Von Oliver Helmstädter
Ulm Ulm verändert sein Gesicht im „Hinterhof“ der Fußgängerzone Bahnhofstraße. Einstimmig vergab der Ulmer Stadtrat gestern Abend noch kurz vor dem Anpfiff des Fußball Champions-League Halbfinals den Auftrag für die Entwicklung des Einkaufsviertels Sedelhöfe an die Firma MAB Development. Diese hatte in Zusammenarbeit mit einem Berliner Architektenbüro („Gruentuch Ernst“) den erstplatzierten Beitrag einer europaweiten Ausschreibung eingereicht. Die Pläne sehen insgesamt 18000 Quadratmeter Verkaufsfläche für den Einzelhandel vor, doch auch Platz für Wohnungen mit Dachgärten ist großzügig eingeplant.
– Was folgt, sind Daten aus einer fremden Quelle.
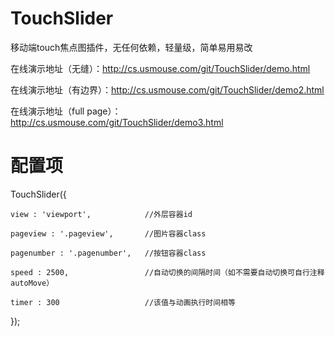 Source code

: # TouchSlider
移动端touch焦点图插件，无任何依赖，轻量级，简单易用易改

在线演示地址（无缝）：http://cs.usmouse.com/git/TouchSlider/demo.html

在线演示地址（有边界）：http://cs.usmouse.com/git/TouchSlider/demo2.html

在线演示地址（full page）：http://cs.usmouse.com/git/TouchSlider/demo3.html


# 配置项
TouchSlider({

    view : 'viewport',            //外层容器id

    pageview : '.pageview',       //图片容器class

    pagenumber : '.pagenumber',   //按钮容器class

    speed : 2500,                 //自动切换的间隔时间（如不需要自动切换可自行注释autoMove）

    timer : 300                   //该值与动画执行时间相等

});
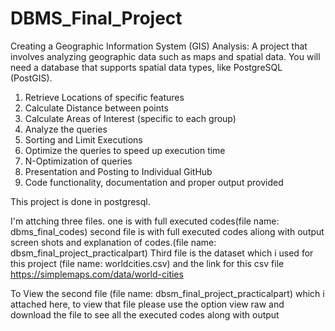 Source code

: # DBMS_Final_Project

Creating a Geographic Information System (GIS) Analysis: A project that involves 
analyzing geographic data such as maps and spatial data. You will need a 
database that supports spatial data types, like PostgreSQL (PostGIS).

1. Retrieve Locations of specific features 
2. Calculate Distance between points 
3. Calculate Areas of Interest (specific to each group) 
4. Analyze the queries 
5. Sorting and Limit Executions 
6. Optimize the queries to speed up execution time 
7. N-Optimization of queries 
8. Presentation and Posting to Individual GitHub 
9. Code functionality, documentation and proper output provided 


This project is done in postgresql.

I'm attching three files. 
one is with full executed codes(file name: dbms_final_codes)
second file is with full executed codes aliong with output screen shots and explanation of codes.(file name: dbsm_final_project_practicalpart)
Third file is the dataset which i used for this project (file name: worldcities.csv) and the link for this csv file
https://simplemaps.com/data/world-cities


To View the second file (file name: dbsm_final_project_practicalpart) which i attached here, to view that file please use the option view raw and download the file to see all the executed codes along with output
Durch die Bank lobten alle Fraktionen und die Stadtspitze, dass kein steriler Kommerztempel, keine Einkaufsmaschine (O-Ton Wetzig) sondern ein lebendiges Stück Stadt geschaffen werde. „Nicht das, was wir von Einkaufszentren wie dem Blautalcenter kennen“, erwartet Baubürgermeister Alexander Wetzig, sondern „öffentliche Räume und Wege unter blauem Himmel.“ Dr. Thomas Kienle, Fraktionssprecher der CDU sieht mit den Sedelhöfen „ein Stück Zukunftsfähigkeit“ für den Handelsplatz Ulm entstehen.
Wie gestern Abend mehrfach betont wurde, werde das Projekt Investitionen von insgesamt 130 Millionen Euro nach sich ziehen. Für die Stadt gestalte sich das nach Überzeugung von Wetzig „bedeutsame Stück Stadtentwicklung“ haushaltsneutral, da Ulm die eigenen Flächen dem Investor zur Verfügung stellt.
Der gestern erteilte Zuschlag ist das Ergebnis eines Prozesses, der am 5. August 2010 mit der Veröffentlichung einer EU-Ausschreibung begann. Eine Beteiligung der Öffentlichkeit – wie etwa beim Thema Citybahnhof – war hier aufgrund der strengen Regeln dieser Art der Projektrealisierung ausgeschlossen.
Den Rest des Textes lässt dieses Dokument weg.